▶ _WHAT YOU NEED TO DO_
A stretch of the entries below is to be set down exactly, running from the line with "The interface allows" through the line with "a Venn-style visualisation", both included, and no other line.

***** TASK MATERIAL *****

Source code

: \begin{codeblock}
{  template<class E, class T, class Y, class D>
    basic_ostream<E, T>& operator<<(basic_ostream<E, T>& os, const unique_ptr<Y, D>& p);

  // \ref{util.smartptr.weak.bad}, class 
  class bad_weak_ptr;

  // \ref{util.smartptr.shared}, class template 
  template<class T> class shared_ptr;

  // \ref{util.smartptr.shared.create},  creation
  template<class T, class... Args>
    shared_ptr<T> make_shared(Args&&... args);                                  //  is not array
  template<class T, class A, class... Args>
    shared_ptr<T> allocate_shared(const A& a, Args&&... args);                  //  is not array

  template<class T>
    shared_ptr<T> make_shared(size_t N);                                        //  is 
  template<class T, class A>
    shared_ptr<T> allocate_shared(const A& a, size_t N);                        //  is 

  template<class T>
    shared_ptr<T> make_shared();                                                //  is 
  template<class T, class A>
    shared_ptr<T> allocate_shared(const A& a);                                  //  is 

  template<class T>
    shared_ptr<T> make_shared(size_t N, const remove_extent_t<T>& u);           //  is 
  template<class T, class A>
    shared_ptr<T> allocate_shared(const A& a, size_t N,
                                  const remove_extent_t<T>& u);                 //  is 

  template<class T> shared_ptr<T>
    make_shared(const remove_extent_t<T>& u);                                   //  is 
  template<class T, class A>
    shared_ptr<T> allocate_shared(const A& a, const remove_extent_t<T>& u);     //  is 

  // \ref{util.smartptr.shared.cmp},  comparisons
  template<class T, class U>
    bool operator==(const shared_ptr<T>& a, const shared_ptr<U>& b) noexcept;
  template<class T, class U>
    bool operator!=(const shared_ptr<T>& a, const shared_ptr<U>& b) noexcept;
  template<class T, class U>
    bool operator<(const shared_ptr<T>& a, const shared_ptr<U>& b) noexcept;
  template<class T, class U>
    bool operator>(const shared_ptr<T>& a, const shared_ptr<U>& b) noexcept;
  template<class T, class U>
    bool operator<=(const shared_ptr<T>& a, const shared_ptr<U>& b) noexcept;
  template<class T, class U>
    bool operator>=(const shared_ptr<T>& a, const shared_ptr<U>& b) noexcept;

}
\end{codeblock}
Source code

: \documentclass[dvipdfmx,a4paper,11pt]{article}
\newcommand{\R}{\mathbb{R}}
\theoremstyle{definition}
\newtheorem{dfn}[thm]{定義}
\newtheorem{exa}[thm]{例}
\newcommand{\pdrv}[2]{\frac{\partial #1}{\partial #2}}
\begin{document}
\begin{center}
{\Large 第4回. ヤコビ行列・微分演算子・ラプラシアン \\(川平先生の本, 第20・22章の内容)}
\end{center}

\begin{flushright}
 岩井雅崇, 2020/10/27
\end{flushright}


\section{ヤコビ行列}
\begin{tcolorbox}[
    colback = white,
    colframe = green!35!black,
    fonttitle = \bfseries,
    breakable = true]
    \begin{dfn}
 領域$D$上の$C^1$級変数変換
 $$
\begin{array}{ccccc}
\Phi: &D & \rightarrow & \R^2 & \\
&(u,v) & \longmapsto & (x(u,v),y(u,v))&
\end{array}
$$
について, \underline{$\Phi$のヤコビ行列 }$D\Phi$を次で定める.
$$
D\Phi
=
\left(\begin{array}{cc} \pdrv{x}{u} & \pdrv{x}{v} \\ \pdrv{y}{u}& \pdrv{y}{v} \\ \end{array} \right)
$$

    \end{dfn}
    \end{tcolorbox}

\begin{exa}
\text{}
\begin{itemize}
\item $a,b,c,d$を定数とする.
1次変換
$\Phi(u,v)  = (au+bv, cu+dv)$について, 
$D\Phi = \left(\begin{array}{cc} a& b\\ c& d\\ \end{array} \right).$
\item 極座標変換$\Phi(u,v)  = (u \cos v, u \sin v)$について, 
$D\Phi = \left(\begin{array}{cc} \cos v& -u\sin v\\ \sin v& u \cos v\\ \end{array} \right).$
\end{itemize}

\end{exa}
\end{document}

*****
***** TASK MATERIAL *****

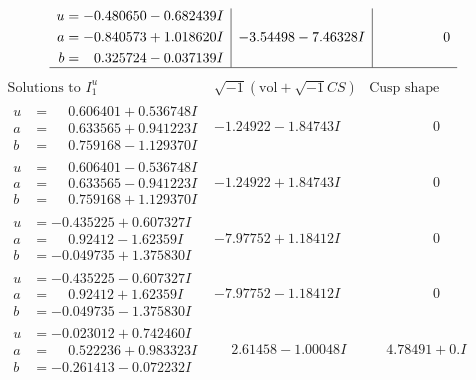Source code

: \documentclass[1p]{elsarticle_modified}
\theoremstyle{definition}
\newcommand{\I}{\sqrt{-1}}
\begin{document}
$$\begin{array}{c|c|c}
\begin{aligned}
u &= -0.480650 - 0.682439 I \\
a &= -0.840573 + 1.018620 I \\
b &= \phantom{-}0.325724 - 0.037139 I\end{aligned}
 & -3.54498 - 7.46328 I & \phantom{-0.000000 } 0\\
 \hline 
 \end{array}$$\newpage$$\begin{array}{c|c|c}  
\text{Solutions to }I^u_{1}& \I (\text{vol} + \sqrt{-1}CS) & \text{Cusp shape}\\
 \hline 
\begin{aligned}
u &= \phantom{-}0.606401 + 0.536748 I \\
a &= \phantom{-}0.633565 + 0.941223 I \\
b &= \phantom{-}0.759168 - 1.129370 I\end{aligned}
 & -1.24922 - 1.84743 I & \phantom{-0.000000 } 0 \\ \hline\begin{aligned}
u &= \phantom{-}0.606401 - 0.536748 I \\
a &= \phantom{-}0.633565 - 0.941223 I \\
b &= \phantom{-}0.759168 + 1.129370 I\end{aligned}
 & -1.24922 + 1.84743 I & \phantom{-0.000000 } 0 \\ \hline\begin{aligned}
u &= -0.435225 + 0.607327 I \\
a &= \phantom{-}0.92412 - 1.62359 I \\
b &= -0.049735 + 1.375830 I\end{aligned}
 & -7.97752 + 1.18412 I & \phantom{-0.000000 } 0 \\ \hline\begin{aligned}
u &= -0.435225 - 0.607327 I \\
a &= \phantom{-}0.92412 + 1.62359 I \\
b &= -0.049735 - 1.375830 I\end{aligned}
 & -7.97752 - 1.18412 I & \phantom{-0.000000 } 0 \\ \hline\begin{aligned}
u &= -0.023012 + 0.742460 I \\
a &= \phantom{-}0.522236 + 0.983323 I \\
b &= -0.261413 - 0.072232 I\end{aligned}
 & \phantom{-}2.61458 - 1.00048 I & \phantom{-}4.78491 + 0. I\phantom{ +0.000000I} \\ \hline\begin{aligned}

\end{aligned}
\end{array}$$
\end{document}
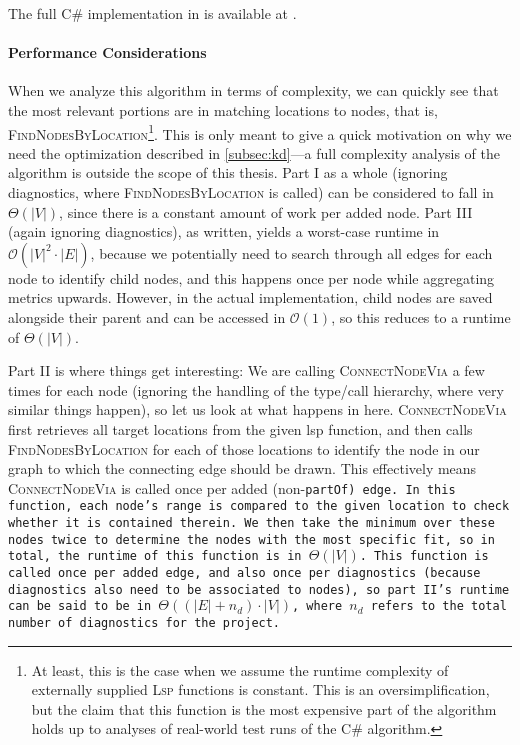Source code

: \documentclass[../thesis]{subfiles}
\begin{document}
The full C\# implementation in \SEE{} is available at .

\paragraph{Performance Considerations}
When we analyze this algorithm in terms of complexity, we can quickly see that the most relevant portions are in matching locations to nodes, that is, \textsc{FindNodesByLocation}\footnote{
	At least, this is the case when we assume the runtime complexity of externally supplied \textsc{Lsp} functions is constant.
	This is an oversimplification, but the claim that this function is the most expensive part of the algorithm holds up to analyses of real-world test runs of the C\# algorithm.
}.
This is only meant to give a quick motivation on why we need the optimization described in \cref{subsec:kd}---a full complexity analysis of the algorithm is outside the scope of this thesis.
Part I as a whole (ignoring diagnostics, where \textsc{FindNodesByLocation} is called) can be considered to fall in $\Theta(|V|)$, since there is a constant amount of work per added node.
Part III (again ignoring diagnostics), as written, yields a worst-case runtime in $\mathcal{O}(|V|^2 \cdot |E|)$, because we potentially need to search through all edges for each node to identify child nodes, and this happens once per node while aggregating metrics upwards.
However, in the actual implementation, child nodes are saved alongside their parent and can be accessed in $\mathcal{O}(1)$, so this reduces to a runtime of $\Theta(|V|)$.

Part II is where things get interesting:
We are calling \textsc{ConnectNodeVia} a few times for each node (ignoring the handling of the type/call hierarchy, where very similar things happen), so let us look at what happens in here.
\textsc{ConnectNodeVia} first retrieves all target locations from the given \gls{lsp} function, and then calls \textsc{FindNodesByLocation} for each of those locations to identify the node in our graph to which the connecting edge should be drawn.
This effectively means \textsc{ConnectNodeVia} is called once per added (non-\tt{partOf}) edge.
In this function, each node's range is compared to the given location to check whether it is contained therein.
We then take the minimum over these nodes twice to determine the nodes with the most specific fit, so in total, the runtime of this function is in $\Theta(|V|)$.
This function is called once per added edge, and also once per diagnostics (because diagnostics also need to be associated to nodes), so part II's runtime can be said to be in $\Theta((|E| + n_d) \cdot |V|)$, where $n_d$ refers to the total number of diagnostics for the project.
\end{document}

*****
***** TASK MATERIAL *****

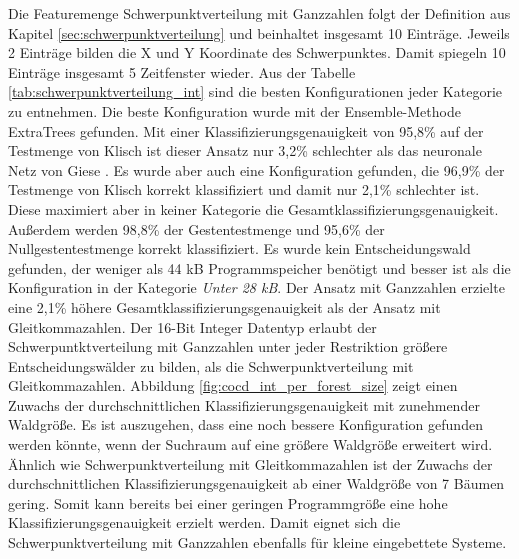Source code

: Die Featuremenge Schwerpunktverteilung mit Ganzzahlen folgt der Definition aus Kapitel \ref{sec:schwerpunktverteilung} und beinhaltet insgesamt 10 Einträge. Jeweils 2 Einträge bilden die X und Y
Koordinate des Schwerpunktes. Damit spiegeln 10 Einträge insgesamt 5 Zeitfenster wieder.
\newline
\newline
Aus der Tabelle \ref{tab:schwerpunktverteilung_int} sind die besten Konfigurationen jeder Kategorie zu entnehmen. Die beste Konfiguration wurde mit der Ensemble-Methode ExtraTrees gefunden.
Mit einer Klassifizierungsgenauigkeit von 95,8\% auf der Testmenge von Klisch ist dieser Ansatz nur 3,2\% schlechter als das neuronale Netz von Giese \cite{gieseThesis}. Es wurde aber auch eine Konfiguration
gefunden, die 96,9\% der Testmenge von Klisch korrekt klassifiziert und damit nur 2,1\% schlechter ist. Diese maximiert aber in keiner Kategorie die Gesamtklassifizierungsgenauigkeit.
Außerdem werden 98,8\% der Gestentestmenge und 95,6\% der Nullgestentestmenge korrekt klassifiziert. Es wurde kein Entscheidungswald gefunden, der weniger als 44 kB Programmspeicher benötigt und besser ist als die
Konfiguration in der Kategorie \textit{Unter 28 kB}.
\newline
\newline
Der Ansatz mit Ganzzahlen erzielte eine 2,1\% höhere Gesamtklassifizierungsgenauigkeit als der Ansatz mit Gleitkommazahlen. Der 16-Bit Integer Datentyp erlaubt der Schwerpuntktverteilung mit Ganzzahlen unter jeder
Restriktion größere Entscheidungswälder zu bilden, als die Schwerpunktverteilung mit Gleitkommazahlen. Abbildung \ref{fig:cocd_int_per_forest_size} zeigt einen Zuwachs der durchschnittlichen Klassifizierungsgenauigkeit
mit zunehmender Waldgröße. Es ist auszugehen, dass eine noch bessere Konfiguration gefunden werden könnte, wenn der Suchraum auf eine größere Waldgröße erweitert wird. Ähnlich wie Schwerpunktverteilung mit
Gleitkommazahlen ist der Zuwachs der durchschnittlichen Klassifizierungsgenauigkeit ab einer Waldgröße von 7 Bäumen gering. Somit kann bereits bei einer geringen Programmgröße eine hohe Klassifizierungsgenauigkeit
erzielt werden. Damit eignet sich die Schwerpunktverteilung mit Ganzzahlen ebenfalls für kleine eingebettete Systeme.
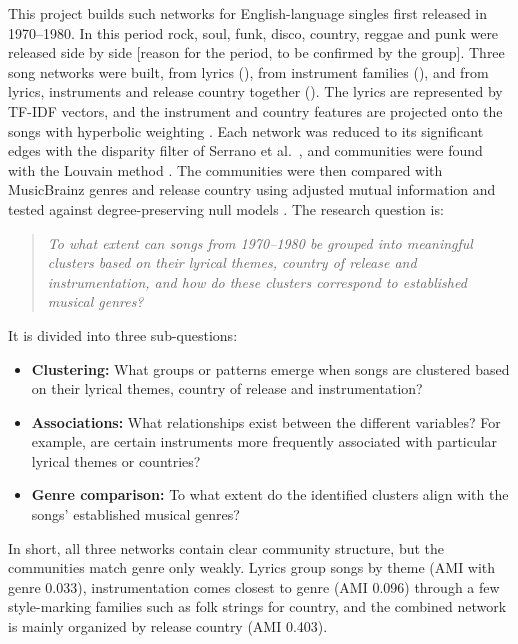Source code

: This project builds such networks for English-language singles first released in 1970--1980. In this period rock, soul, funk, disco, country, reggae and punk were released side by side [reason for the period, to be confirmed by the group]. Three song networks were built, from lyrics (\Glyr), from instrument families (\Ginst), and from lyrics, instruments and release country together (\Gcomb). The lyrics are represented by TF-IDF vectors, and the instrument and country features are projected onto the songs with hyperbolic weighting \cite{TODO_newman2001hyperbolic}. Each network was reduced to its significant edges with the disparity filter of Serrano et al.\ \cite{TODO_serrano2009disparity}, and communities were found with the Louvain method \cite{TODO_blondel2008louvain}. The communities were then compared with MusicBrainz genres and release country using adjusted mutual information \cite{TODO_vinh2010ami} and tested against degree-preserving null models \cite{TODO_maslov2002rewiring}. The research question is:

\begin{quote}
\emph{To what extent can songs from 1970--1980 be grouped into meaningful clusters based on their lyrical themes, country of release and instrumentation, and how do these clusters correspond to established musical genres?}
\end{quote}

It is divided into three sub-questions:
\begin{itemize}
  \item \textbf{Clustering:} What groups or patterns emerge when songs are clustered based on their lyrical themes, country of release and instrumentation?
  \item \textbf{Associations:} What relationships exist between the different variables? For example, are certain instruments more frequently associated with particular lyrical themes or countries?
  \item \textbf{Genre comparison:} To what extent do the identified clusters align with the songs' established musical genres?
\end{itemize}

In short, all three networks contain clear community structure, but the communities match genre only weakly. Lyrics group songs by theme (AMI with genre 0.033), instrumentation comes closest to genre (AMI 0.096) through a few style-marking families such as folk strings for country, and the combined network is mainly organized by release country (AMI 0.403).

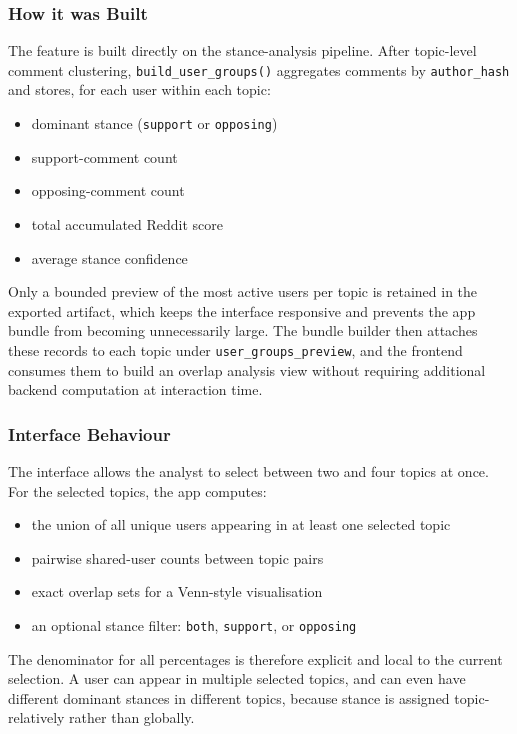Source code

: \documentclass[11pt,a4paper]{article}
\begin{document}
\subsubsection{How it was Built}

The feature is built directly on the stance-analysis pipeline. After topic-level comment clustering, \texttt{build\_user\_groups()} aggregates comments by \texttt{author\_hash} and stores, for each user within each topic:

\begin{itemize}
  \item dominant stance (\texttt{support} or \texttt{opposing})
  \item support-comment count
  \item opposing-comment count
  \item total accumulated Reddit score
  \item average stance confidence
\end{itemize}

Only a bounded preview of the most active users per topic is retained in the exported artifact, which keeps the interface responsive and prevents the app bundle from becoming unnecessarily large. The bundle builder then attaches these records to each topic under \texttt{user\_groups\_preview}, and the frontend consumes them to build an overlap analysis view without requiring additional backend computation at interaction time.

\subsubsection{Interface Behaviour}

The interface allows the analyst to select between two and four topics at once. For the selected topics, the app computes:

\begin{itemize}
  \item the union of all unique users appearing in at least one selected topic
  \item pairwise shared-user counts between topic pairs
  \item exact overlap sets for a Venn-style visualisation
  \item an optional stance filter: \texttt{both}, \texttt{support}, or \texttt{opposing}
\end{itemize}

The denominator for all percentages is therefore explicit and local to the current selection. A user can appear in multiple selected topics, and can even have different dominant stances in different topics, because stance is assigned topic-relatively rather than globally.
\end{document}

*****

▶ _ANSWER TO THIS PROBLEM_
The interface allows the analyst to select between two and four topics at once. For the selected topics, the app computes:

\begin{itemize}
  \item the union of all unique users appearing in at least one selected topic
  \item pairwise shared-user counts between topic pairs
  \item exact overlap sets for a Venn-style visualisation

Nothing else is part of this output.